> [PROBLEM]:
Between the line containing "été entièrement consommé." and the line containing "on $(-\pi, \pi]" lies a run of lines; give that run again exactly, with both of those lines, and nothing else from the entries below.

(Data excerpts)
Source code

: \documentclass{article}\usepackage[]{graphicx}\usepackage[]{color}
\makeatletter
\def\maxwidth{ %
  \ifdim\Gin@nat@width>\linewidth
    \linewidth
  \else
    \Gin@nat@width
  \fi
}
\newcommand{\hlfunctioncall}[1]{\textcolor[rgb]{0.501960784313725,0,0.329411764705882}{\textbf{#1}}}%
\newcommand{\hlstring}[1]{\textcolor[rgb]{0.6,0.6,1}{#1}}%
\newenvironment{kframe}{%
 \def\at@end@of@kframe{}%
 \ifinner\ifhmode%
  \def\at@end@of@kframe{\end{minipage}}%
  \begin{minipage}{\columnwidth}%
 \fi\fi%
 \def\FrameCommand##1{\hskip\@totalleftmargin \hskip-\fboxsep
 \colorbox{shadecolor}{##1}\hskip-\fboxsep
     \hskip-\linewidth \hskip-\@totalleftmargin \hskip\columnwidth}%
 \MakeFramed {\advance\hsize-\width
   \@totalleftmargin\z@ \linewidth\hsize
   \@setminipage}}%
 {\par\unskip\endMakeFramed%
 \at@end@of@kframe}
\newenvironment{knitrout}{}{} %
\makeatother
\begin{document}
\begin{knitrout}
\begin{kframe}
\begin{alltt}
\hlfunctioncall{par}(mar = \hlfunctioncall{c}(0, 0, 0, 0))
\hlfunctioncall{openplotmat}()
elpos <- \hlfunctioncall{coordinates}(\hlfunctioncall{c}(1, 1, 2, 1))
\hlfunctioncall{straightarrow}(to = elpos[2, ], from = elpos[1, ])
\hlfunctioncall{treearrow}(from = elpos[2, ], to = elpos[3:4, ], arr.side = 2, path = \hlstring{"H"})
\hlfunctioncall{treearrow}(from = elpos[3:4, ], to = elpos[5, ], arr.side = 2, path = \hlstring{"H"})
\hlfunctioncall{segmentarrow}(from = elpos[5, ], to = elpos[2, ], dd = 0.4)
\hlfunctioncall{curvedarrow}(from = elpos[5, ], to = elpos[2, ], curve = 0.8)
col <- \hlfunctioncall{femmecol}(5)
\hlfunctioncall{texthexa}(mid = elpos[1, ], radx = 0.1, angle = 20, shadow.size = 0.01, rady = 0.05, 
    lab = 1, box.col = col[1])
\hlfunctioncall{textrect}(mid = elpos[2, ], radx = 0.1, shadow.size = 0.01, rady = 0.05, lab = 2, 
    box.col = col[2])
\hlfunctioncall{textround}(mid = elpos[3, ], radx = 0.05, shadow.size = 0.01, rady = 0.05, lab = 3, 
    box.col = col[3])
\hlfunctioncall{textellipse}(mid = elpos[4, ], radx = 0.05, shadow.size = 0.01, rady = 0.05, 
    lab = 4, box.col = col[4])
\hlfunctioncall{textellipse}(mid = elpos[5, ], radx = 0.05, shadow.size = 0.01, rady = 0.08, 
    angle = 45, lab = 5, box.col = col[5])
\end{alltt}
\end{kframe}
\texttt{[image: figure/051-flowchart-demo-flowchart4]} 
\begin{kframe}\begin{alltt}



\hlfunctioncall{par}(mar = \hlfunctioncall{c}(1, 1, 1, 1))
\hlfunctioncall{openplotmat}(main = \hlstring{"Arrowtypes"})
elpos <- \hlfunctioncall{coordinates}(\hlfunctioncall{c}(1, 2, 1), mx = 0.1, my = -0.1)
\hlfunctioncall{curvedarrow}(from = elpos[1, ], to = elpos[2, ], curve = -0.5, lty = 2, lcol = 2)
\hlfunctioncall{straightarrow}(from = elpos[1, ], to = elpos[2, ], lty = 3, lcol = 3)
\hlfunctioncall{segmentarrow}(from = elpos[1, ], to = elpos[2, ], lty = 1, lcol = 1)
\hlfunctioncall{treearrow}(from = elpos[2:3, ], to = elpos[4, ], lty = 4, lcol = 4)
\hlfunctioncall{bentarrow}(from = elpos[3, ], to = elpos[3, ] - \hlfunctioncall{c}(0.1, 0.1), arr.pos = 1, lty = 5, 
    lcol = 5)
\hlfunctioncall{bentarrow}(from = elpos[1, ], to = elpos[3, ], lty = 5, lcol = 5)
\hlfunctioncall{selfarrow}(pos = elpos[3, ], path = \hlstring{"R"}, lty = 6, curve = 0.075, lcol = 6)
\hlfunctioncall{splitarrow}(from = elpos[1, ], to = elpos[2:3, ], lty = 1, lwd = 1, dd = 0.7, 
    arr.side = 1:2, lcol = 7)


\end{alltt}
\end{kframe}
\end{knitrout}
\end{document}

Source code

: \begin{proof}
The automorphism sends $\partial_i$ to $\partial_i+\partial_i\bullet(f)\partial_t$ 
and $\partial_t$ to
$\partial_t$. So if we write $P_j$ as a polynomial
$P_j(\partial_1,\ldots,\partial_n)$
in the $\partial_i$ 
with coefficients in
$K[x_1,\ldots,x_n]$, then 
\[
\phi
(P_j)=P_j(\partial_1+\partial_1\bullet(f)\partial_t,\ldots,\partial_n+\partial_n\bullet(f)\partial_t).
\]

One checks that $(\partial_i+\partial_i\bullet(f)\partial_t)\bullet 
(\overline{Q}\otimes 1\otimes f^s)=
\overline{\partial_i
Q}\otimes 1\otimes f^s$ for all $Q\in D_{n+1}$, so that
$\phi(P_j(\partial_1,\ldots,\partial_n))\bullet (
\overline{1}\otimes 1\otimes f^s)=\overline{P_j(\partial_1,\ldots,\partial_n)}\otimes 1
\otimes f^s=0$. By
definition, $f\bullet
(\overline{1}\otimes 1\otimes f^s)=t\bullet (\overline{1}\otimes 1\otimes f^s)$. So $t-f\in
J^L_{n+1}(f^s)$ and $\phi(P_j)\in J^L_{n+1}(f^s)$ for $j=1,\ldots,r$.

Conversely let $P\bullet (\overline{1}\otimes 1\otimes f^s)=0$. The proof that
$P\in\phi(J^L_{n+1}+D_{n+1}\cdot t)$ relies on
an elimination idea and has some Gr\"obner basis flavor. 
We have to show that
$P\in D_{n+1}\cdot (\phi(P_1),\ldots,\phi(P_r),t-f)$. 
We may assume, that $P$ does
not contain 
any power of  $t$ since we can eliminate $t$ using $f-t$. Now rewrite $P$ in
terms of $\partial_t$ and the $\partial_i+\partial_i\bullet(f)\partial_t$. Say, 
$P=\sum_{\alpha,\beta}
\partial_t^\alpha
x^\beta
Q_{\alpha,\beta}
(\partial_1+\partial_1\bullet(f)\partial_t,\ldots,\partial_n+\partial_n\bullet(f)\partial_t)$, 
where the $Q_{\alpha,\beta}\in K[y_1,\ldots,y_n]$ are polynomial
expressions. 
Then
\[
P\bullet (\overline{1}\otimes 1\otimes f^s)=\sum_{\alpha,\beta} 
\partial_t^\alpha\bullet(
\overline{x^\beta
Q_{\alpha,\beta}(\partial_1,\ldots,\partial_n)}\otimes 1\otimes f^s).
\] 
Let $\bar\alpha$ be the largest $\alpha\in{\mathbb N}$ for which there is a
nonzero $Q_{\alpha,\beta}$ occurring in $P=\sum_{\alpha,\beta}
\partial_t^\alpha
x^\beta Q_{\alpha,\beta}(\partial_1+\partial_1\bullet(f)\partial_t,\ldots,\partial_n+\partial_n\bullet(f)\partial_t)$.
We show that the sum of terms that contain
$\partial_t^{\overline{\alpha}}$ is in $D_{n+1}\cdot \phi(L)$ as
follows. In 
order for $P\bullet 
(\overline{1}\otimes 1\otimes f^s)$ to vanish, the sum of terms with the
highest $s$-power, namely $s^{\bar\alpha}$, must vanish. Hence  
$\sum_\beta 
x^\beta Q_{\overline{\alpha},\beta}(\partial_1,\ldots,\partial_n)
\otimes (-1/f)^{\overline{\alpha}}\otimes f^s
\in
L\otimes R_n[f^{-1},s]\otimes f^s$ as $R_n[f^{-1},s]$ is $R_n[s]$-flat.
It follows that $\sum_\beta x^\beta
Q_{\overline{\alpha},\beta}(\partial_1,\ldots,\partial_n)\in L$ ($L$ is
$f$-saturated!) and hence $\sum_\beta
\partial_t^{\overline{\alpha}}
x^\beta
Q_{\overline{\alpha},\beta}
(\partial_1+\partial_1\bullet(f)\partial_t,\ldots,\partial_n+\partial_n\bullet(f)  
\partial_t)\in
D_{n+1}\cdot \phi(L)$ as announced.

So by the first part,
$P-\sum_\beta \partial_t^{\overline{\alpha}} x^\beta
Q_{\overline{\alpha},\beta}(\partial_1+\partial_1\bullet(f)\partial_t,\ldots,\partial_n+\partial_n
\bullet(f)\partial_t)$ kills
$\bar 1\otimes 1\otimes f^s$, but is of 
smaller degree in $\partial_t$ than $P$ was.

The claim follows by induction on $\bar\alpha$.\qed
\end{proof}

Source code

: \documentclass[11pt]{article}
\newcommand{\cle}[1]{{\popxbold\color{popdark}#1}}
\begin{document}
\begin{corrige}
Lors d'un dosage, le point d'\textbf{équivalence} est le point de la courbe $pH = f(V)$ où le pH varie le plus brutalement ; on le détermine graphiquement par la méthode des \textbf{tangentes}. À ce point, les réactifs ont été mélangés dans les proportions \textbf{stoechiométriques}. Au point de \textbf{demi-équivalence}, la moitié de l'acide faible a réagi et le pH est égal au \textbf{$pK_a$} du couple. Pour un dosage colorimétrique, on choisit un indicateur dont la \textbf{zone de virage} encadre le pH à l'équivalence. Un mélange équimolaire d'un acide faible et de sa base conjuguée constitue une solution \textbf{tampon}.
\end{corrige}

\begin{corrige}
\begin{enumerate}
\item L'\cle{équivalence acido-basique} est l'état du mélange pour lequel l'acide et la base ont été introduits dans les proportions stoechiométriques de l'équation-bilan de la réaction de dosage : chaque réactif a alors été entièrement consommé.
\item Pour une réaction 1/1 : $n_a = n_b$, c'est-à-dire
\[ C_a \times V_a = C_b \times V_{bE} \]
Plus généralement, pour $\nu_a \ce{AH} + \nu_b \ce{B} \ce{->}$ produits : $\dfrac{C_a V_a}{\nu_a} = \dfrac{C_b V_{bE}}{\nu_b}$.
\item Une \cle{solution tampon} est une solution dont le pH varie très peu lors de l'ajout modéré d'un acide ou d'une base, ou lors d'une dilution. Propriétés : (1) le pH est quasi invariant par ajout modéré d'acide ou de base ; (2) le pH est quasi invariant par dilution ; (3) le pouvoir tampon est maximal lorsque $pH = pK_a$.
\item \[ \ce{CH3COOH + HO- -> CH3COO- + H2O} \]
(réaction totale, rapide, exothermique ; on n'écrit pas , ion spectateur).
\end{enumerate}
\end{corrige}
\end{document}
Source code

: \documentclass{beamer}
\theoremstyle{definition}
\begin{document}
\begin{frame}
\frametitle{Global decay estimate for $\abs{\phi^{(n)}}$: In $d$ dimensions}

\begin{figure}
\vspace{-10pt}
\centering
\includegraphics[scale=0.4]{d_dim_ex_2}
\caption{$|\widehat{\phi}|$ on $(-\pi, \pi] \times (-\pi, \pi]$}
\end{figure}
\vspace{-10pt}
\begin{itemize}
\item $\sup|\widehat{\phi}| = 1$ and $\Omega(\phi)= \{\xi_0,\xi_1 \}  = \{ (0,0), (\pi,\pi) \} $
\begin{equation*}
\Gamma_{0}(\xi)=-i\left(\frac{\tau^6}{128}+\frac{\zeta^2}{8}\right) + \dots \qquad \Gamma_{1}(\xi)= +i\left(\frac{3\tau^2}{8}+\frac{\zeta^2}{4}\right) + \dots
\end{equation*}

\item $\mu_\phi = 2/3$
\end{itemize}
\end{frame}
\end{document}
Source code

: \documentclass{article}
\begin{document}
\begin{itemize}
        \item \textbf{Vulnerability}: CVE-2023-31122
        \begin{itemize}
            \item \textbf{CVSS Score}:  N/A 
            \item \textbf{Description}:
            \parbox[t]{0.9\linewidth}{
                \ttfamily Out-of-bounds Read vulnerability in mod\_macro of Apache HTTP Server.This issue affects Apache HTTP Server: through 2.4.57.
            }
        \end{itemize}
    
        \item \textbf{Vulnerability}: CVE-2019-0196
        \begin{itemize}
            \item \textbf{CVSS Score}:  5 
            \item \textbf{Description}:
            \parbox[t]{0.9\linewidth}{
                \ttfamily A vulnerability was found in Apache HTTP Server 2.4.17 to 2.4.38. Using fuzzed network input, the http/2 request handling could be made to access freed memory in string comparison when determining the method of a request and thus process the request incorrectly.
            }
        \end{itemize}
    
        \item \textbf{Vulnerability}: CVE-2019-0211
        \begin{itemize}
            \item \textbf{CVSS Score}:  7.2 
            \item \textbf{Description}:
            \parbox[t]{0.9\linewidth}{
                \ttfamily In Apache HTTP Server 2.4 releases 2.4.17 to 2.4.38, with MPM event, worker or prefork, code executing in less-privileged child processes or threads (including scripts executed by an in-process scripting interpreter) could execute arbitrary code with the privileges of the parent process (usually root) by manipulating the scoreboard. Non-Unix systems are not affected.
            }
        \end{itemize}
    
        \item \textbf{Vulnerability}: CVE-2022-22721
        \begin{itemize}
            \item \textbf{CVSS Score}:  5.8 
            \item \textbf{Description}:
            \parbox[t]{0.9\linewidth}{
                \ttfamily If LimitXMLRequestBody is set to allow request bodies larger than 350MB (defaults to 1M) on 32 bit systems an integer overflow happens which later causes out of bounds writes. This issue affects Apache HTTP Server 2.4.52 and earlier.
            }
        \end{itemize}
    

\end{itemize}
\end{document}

> [REPLY]:
\item L'\cle{équivalence acido-basique} est l'état du mélange pour lequel l'acide et la base ont été introduits dans les proportions stoechiométriques de l'équation-bilan de la réaction de dosage : chaque réactif a alors été entièrement consommé.
\item Pour une réaction 1/1 : $n_a = n_b$, c'est-à-dire
\[ C_a \times V_a = C_b \times V_{bE} \]
Plus généralement, pour $\nu_a \ce{AH} + \nu_b \ce{B} \ce{->}$ produits : $\dfrac{C_a V_a}{\nu_a} = \dfrac{C_b V_{bE}}{\nu_b}$.
\item Une \cle{solution tampon} est une solution dont le pH varie très peu lors de l'ajout modéré d'un acide ou d'une base, ou lors d'une dilution. Propriétés : (1) le pH est quasi invariant par ajout modéré d'acide ou de base ; (2) le pH est quasi invariant par dilution ; (3) le pouvoir tampon est maximal lorsque $pH = pK_a$.
\item \[ \ce{CH3COOH + HO- -> CH3COO- + H2O} \]
(réaction totale, rapide, exothermique ; on n'écrit pas , ion spectateur).
\end{enumerate}
\end{corrige}
\end{document}
Source code

: \documentclass{beamer}
\theoremstyle{definition}
\begin{document}
\begin{frame}
\frametitle{Global decay estimate for $\abs{\phi^{(n)}}$: In $d$ dimensions}

\begin{figure}
\vspace{-10pt}
\centering
\includegraphics[scale=0.4]{d_dim_ex_2}
\caption{$|\widehat{\phi}|$ on $(-\pi, \pi] \times (-\pi, \pi]$}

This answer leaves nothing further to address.